- _Assignment_
All of these records need to be duplicated exactly.

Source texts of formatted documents
»»
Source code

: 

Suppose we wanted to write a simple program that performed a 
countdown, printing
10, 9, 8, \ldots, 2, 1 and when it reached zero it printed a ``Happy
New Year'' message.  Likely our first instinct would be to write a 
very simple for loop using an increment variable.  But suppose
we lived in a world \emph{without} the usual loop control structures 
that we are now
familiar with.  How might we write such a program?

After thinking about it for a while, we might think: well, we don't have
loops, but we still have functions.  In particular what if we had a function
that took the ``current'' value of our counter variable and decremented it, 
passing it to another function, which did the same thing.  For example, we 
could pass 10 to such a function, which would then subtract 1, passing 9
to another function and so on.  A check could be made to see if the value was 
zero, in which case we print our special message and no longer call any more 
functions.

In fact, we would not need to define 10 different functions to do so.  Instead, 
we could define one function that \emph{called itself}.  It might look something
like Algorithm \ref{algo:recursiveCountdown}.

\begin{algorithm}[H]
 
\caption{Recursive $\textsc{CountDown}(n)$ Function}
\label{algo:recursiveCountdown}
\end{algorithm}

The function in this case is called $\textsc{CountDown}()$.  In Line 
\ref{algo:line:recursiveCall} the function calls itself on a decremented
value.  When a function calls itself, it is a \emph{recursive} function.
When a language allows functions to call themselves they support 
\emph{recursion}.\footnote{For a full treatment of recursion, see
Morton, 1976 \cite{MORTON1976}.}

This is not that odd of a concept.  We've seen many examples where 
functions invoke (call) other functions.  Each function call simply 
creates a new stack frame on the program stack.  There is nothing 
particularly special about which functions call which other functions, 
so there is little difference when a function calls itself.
««
- _Response_
Source code

: 

Suppose we wanted to write a simple program that performed a 
countdown, printing
10, 9, 8, \ldots, 2, 1 and when it reached zero it printed a ``Happy
New Year'' message.  Likely our first instinct would be to write a 
very simple for loop using an increment variable.  But suppose
we lived in a world \emph{without} the usual loop control structures 
that we are now
familiar with.  How might we write such a program?

After thinking about it for a while, we might think: well, we don't have
loops, but we still have functions.  In particular what if we had a function
that took the ``current'' value of our counter variable and decremented it, 
passing it to another function, which did the same thing.  For example, we 
could pass 10 to such a function, which would then subtract 1, passing 9
to another function and so on.  A check could be made to see if the value was 
zero, in which case we print our special message and no longer call any more 
functions.

In fact, we would not need to define 10 different functions to do so.  Instead, 
we could define one function that \emph{called itself}.  It might look something
like Algorithm \ref{algo:recursiveCountdown}.

\begin{algorithm}[H]
 
\caption{Recursive $\textsc{CountDown}(n)$ Function}
\label{algo:recursiveCountdown}
\end{algorithm}

The function in this case is called $\textsc{CountDown}()$.  In Line 
\ref{algo:line:recursiveCall} the function calls itself on a decremented
value.  When a function calls itself, it is a \emph{recursive} function.
When a language allows functions to call themselves they support 
\emph{recursion}.\footnote{For a full treatment of recursion, see
Morton, 1976 \cite{MORTON1976}.}

This is not that odd of a concept.  We've seen many examples where 
functions invoke (call) other functions.  Each function call simply 
creates a new stack frame on the program stack.  There is nothing 
particularly special about which functions call which other functions, 
so there is little difference when a function calls itself.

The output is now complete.